Records from a data source
__________________________________________________
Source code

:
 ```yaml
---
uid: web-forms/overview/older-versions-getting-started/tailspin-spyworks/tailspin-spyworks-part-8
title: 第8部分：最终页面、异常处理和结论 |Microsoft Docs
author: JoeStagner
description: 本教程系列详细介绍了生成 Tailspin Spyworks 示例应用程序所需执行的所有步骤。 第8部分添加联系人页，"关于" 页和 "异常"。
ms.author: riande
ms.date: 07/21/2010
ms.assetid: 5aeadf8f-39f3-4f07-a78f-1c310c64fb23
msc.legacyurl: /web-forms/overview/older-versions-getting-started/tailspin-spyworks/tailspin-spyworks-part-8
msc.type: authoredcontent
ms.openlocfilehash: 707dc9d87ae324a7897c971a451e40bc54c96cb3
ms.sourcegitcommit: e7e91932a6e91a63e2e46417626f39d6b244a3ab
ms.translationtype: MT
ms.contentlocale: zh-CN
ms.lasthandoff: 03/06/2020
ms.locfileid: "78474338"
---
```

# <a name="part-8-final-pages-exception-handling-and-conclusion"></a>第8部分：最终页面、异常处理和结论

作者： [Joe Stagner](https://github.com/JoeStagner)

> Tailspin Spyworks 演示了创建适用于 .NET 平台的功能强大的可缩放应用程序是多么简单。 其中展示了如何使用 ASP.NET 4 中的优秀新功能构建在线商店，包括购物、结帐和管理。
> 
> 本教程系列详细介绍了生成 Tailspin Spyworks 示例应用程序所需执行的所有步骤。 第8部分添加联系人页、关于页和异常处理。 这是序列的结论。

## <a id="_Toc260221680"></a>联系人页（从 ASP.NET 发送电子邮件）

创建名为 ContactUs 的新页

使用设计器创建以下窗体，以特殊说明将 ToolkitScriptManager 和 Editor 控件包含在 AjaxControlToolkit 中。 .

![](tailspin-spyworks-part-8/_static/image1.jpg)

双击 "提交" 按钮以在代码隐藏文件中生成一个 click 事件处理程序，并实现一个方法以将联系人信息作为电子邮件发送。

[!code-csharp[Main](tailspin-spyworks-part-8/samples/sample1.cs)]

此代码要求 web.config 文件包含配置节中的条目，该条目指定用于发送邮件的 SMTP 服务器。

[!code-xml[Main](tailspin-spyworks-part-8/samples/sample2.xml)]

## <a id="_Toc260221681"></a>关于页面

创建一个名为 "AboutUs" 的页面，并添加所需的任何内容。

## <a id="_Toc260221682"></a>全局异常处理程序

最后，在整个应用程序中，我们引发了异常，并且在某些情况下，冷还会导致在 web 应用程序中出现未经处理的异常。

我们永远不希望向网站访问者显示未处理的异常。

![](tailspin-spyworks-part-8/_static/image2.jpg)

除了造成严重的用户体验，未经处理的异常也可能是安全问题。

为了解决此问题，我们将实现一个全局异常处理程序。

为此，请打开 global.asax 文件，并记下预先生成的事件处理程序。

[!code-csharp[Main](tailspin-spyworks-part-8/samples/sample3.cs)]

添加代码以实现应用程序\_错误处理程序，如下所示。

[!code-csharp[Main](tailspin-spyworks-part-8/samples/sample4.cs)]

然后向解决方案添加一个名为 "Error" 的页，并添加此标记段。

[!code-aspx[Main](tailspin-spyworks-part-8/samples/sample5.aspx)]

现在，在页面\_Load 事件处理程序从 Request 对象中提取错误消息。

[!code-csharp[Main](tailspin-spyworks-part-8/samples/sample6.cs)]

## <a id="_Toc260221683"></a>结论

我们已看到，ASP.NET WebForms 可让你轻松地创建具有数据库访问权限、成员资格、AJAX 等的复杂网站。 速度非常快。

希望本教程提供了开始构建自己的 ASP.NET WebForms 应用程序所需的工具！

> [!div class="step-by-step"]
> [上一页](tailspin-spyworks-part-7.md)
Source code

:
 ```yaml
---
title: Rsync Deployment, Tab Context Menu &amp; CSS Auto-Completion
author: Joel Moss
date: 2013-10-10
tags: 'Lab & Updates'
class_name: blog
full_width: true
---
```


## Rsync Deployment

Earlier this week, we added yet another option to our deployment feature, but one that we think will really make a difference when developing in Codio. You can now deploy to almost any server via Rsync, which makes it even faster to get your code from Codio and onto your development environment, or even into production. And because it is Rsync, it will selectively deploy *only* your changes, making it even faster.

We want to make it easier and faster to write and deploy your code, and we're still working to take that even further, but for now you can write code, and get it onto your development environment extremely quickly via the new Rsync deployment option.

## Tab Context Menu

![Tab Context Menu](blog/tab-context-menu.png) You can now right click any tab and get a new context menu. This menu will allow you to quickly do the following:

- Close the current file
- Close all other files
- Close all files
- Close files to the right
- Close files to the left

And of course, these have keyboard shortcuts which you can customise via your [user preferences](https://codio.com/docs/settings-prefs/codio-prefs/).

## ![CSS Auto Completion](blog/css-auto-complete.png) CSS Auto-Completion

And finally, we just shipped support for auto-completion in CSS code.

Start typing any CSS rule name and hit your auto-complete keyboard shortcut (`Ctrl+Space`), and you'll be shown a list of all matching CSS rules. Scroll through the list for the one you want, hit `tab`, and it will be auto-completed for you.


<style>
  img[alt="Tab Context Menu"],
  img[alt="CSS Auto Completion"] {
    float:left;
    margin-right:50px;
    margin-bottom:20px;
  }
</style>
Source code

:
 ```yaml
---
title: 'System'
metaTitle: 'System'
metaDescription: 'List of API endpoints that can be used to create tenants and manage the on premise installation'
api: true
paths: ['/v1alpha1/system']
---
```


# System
__________________________________________________
GOAL OF THE EXERCISE:
Look for the string "started" in the records, and copy every line where it is found.

SOLVED EXERCISE:
uid: web-forms/overview/older-versions-getting-started/tailspin-spyworks/tailspin-spyworks-part-8
msc.legacyurl: /web-forms/overview/older-versions-getting-started/tailspin-spyworks/tailspin-spyworks-part-8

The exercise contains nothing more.